Artist and designer Gary James McQueen and photographer Simon Emmett collaborated to present ‘Awakening’, an entirely digital fashion shoot. A smart-mirror allows the viewer to virtually try-on couture garments highlighting how technology can be used to visualise a more sustainable way of experiencing fashion.
Xcessive Aesthetics explored the process of replication across physical and digital space with an installation titled ‘Not David!’ The collection investigated the process of replication through physical and digital spheres using digital means such as 3D scanning and distortion. When replicated in digital space, this digital culture approach questions the importance of the copy. The transformation by these digital tools can distort, scale, and reframe the value given to anatomies. During the design festival, Xcessive Aesthetics conducted an experiment where the team were scanned using the software and their bodies inflated. Their bodies were then re-inserted into the physical world to fulfil the idea of ‘taking up space’ within the museum.
Waste As a New Material
Plastic pollution is one of the most pressing environmental issues we are facing globally, a rapid increase in the production of disposable plastic products has overwhelmed the system’s ability to deal with these materials. Designers and manufacturers are looking to unconventional materials to solve sustainability issues throughout the design and production process, this was evident at the design festival.

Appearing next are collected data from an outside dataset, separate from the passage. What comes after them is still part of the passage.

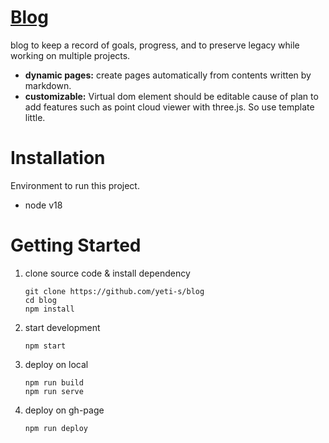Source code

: # [Blog](https://github.com/yeti-s/blog)
blog to keep a record of goals, progress, and to preserve legacy while working on multiple projects.

 
* **dynamic pages:** create pages automatically from contents written by markdown.
* **customizable:** Virtual dom element should be editable cause of plan to add features such as point cloud viewer with three.js. So use template little.

# Installation
Environment to run this project.
* node v18

# Getting Started
1. clone source code & install dependency
    ```
    git clone https://github.com/yeti-s/blog
    cd blog
    npm install
    ```
2. start development
   ```
   npm start
   ```
3. deploy on local
    ```
    npm run build
    npm run serve
    ```
4. deploy on gh-page
   ```
   npm run deploy
   ```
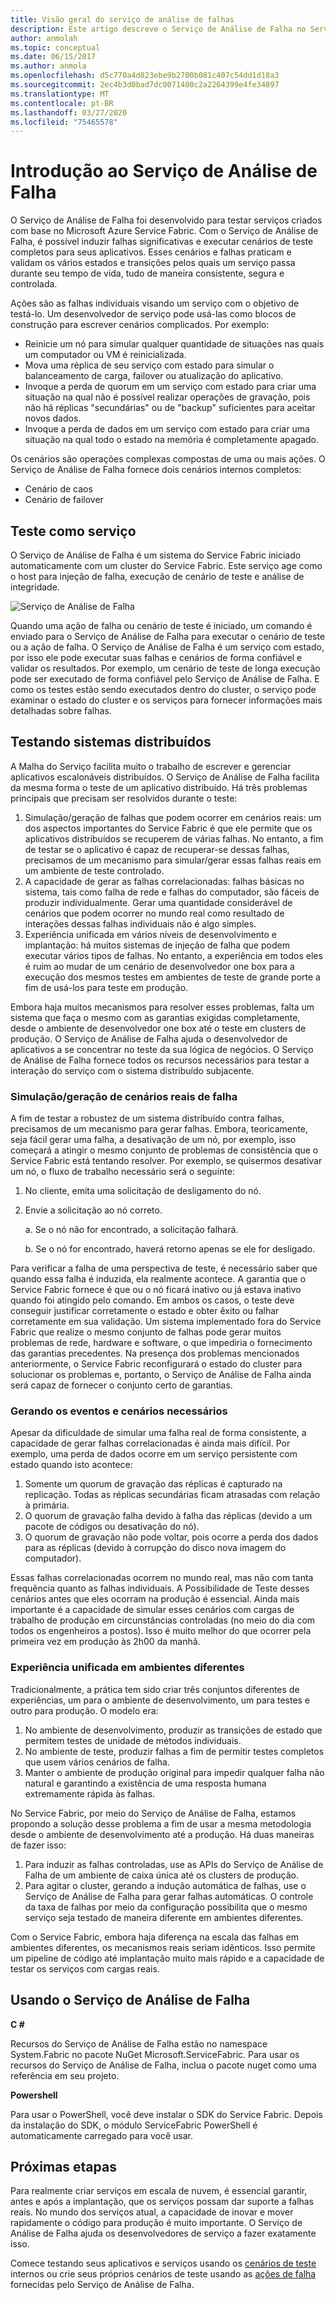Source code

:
 ```yaml
---
title: Visão geral do serviço de análise de falhas
description: Este artigo descreve o Serviço de Análise de Falha no Service Fabric para induzir falhas e executar cenários de teste em seus serviços.
author: anmolah
ms.topic: conceptual
ms.date: 06/15/2017
ms.author: anmola
ms.openlocfilehash: d5c770a4d823ebe9b2700b081c407c54dd1d18a3
ms.sourcegitcommit: 2ec4b3d0bad7dc0071400c2a2264399e4fe34897
ms.translationtype: MT
ms.contentlocale: pt-BR
ms.lasthandoff: 03/27/2020
ms.locfileid: "75465578"
---
```

# <a name="introduction-to-the-fault-analysis-service"></a>Introdução ao Serviço de Análise de Falha
O Serviço de Análise de Falha foi desenvolvido para testar serviços criados com base no Microsoft Azure Service Fabric. Com o Serviço de Análise de Falha, é possível induzir falhas significativas e executar cenários de teste completos para seus aplicativos. Esses cenários e falhas praticam e validam os vários estados e transições pelos quais um serviço passa durante seu tempo de vida, tudo de maneira consistente, segura e controlada.

Ações são as falhas individuais visando um serviço com o objetivo de testá-lo. Um desenvolvedor de serviço pode usá-las como blocos de construção para escrever cenários complicados. Por exemplo: 

* Reinicie um nó para simular qualquer quantidade de situações nas quais um computador ou VM é reinicializada.
* Mova uma réplica de seu serviço com estado para simular o balanceamento de carga, failover ou atualização do aplicativo.
* Invoque a perda de quorum em um serviço com estado para criar uma situação na qual não é possível realizar operações de gravação, pois não há réplicas "secundárias" ou de "backup" suficientes para aceitar novos dados.
* Invoque a perda de dados em um serviço com estado para criar uma situação na qual todo o estado na memória é completamente apagado.

Os cenários são operações complexas compostas de uma ou mais ações. O Serviço de Análise de Falha fornece dois cenários internos completos:

* Cenário de caos
* Cenário de failover

## <a name="testing-as-a-service"></a>Teste como serviço
O Serviço de Análise de Falha é um sistema do Service Fabric iniciado automaticamente com um cluster do Service Fabric. Este serviço age como o host para injeção de falha, execução de cenário de teste e análise de integridade. 

![Serviço de Análise de Falha][0]

Quando uma ação de falha ou cenário de teste é iniciado, um comando é enviado para o Serviço de Análise de Falha para executar o cenário de teste ou a ação de falha. O Serviço de Análise de Falha é um serviço com estado, por isso ele pode executar suas falhas e cenários de forma confiável e validar os resultados. Por exemplo, um cenário de teste de longa execução pode ser executado de forma confiável pelo Serviço de Análise de Falha. E como os testes estão sendo executados dentro do cluster, o serviço pode examinar o estado do cluster e os serviços para fornecer informações mais detalhadas sobre falhas.

## <a name="testing-distributed-systems"></a>Testando sistemas distribuídos
A Malha do Serviço facilita muito o trabalho de escrever e gerenciar aplicativos escalonáveis distribuídos. O Serviço de Análise de Falha facilita da mesma forma o teste de um aplicativo distribuído. Há três problemas principais que precisam ser resolvidos durante o teste:

1. Simulação/geração de falhas que podem ocorrer em cenários reais: um dos aspectos importantes do Service Fabric é que ele permite que os aplicativos distribuídos se recuperem de várias falhas. No entanto, a fim de testar se o aplicativo é capaz de recuperar-se dessas falhas, precisamos de um mecanismo para simular/gerar essas falhas reais em um ambiente de teste controlado.
1. A capacidade de gerar as falhas correlacionadas: falhas básicas no sistema, tais como falha de rede e falhas do computador, são fáceis de produzir individualmente. Gerar uma quantidade considerável de cenários que podem ocorrer no mundo real como resultado de interações dessas falhas individuais não é algo simples.
1. Experiência unificada em vários níveis de desenvolvimento e implantação: há muitos sistemas de injeção de falha que podem executar vários tipos de falhas. No entanto, a experiência em todos eles é ruim ao mudar de um cenário de desenvolvedor one box para a execução dos mesmos testes em ambientes de teste de grande porte a fim de usá-los para teste em produção.

Embora haja muitos mecanismos para resolver esses problemas, falta um sistema que faça o mesmo com as garantias exigidas completamente, desde o ambiente de desenvolvedor one box até o teste em clusters de produção. O Serviço de Análise de Falha ajuda o desenvolvedor de aplicativos a se concentrar no teste da sua lógica de negócios. O Serviço de Análise de Falha fornece todos os recursos necessários para testar a interação do serviço com o sistema distribuído subjacente.

### <a name="simulatinggenerating-real-world-failure-scenarios"></a>Simulação/geração de cenários reais de falha
A fim de testar a robustez de um sistema distribuído contra falhas, precisamos de um mecanismo para gerar falhas. Embora, teoricamente, seja fácil gerar uma falha, a desativação de um nó, por exemplo, isso começará a atingir o mesmo conjunto de problemas de consistência que o Service Fabric está tentando resolver. Por exemplo, se quisermos desativar um nó, o fluxo de trabalho necessário será o seguinte:

1. No cliente, emita uma solicitação de desligamento do nó.
1. Envie a solicitação ao nó correto.
   
    a. Se o nó não for encontrado, a solicitação falhará.
   
    b. Se o nó for encontrado, haverá retorno apenas se ele for desligado.

Para verificar a falha de uma perspectiva de teste, é necessário saber que quando essa falha é induzida, ela realmente acontece. A garantia que o Service Fabric fornece é que ou o nó ficará inativo ou já estava inativo quando foi atingido pelo comando. Em ambos os casos, o teste deve conseguir justificar corretamente o estado e obter êxito ou falhar corretamente em sua validação. Um sistema implementado fora do Service Fabric que realize o mesmo conjunto de falhas pode gerar muitos problemas de rede, hardware e software, o que impediria o fornecimento das garantias precedentes. Na presença dos problemas mencionados anteriormente, o Service Fabric reconfigurará o estado do cluster para solucionar os problemas e, portanto, o Serviço de Análise de Falha ainda será capaz de fornecer o conjunto certo de garantias.

### <a name="generating-required-events-and-scenarios"></a>Gerando os eventos e cenários necessários
Apesar da dificuldade de simular uma falha real de forma consistente, a capacidade de gerar falhas correlacionadas é ainda mais difícil. Por exemplo, uma perda de dados ocorre em um serviço persistente com estado quando isto acontece:

1. Somente um quorum de gravação das réplicas é capturado na replicação. Todas as réplicas secundárias ficam atrasadas com relação à primária.
1. O quorum de gravação falha devido à falha das réplicas (devido a um pacote de códigos ou desativação do nó).
1. O quorum de gravação não pode voltar, pois ocorre a perda dos dados para as réplicas (devido à corrupção do disco nova imagem do computador).

Essas falhas correlacionadas ocorrem no mundo real, mas não com tanta frequência quanto as falhas individuais. A Possibilidade de Teste desses cenários antes que eles ocorram na produção é essencial. Ainda mais importante é a capacidade de simular esses cenários com cargas de trabalho de produção em circunstâncias controladas (no meio do dia com todos os engenheiros a postos). Isso é muito melhor do que ocorrer pela primeira vez em produção às 2h00 da manhã.

### <a name="unified-experience-across-different-environments"></a>Experiência unificada em ambientes diferentes
Tradicionalmente, a prática tem sido criar três conjuntos diferentes de experiências, um para o ambiente de desenvolvimento, um para testes e outro para produção. O modelo era:

1. No ambiente de desenvolvimento, produzir as transições de estado que permitem testes de unidade de métodos individuais.
1. No ambiente de teste, produzir falhas a fim de permitir testes completos que usem vários cenários de falha.
1. Manter o ambiente de produção original para impedir qualquer falha não natural e garantindo a existência de uma resposta humana extremamente rápida às falhas.

No Service Fabric, por meio do Serviço de Análise de Falha, estamos propondo a solução desse problema a fim de usar a mesma metodologia desde o ambiente de desenvolvimento até a produção. Há duas maneiras de fazer isso:

1. Para induzir as falhas controladas, use as APIs do Serviço de Análise de Falha de um ambiente de caixa única até os clusters de produção.
1. Para agitar o cluster, gerando a indução automática de falhas, use o Serviço de Análise de Falha para gerar falhas automáticas. O controle da taxa de falhas por meio da configuração possibilita que o mesmo serviço seja testado de maneira diferente em ambientes diferentes.

Com o Service Fabric, embora haja diferença na escala das falhas em ambientes diferentes, os mecanismos reais seriam idênticos. Isso permite um pipeline de código até implantação muito mais rápido e a capacidade de testar os serviços com cargas reais.

## <a name="using-the-fault-analysis-service"></a>Usando o Serviço de Análise de Falha
**C #**

Recursos do Serviço de Análise de Falha estão no namespace System.Fabric no pacote NuGet Microsoft.ServiceFabric. Para usar os recursos do Serviço de Análise de Falha, inclua o pacote nuget como uma referência em seu projeto.

**Powershell**

Para usar o PowerShell, você deve instalar o SDK do Service Fabric. Depois da instalação do SDK, o módulo ServiceFabric PowerShell é automaticamente carregado para você usar.

## <a name="next-steps"></a>Próximas etapas
Para realmente criar serviços em escala de nuvem, é essencial garantir, antes e após a implantação, que os serviços possam dar suporte a falhas reais. No mundo dos serviços atual, a capacidade de inovar e mover rapidamente o código para produção é muito importante. O Serviço de Análise de Falha ajuda os desenvolvedores de serviço a fazer exatamente isso.

Comece testando seus aplicativos e serviços usando os [cenários de teste](service-fabric-testability-scenarios.md) internos ou crie seus próprios cenários de teste usando as [ações de falha](service-fabric-testability-actions.md) fornecidas pelo Serviço de Análise de Falha.

<!--Image references-->
[0]: ./media/service-fabric-testability-overview/faultanalysisservice.png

Adidas presented Chasing Circularity, a range of trainers and garments designed to be remade. In 2019 Adidas released FUTURECRAFT.LOOP, the first shoe made entirely from one material. This means at end of life; shoes can be ground down and remade into new products. The shoes can be returned by scanning the QR code printed on the shoe. Every pair of shoes is assessed, cleaned, and thrown into a shredder whole. The ground material is then compounded and melted into TPU pellets; the pellets are used to produce various parts of the shoe.
‘Crafting Plastic! Studio’ displayed Nuatan®, a bioplastic made with new aesthetic and material properties. The material presents an alternative to traditional petroleum-based plastics. Made from 100% renewable resources, Nuatan® from Crafting Plastic! Studio claim that the material is 100% biodegradable. The current application of the material includes value added products in the consumer goods sector.
Solidwool presented the Hembury Chair which is crafted from a unique composite material of wool and bio-resin. The wool is sourced from Herdwick sheep, a breed which is almost exclusively farmed in the Lake District. Wool from Herdwick sheep was traditionally used in the UK carpet industry, however in recent years the demand for this material has waned. Solidwool presents a new use for an otherwise obsolete material, the fibres wiry texture and flecked colouring gives a unique aesthetic quality.
At PDR we are always on the lookout for material innovation that could be applied to products to address sustainability issues throughout the design and manufacturing process. When applying new materials, we need to ensure that they are appropriate for the application. This includes considering material properties and ensuring that they can be processed by current infrastructure at end of life.